[DATA PROVIDED]

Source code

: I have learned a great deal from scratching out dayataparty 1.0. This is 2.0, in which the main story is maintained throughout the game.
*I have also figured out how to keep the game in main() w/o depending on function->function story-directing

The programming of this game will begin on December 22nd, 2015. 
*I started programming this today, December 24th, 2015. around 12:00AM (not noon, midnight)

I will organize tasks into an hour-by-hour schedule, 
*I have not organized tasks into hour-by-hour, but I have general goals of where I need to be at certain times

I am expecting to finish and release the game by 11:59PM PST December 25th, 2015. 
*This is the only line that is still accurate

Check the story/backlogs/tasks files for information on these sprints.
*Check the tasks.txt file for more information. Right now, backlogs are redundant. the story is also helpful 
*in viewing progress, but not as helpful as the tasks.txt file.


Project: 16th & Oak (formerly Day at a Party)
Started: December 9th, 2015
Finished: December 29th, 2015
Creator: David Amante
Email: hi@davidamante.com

[/DATA PROVIDED]

- _TASK DIRECTIONS_: The answer consists of the lines above that include the word "programming", each copied exactly.

- _ANSWER TO THIS PROBLEM_:
The programming of this game will begin on December 22nd, 2015. 
*I started programming this today, December 24th, 2015. around 12:00AM (not noon, midnight)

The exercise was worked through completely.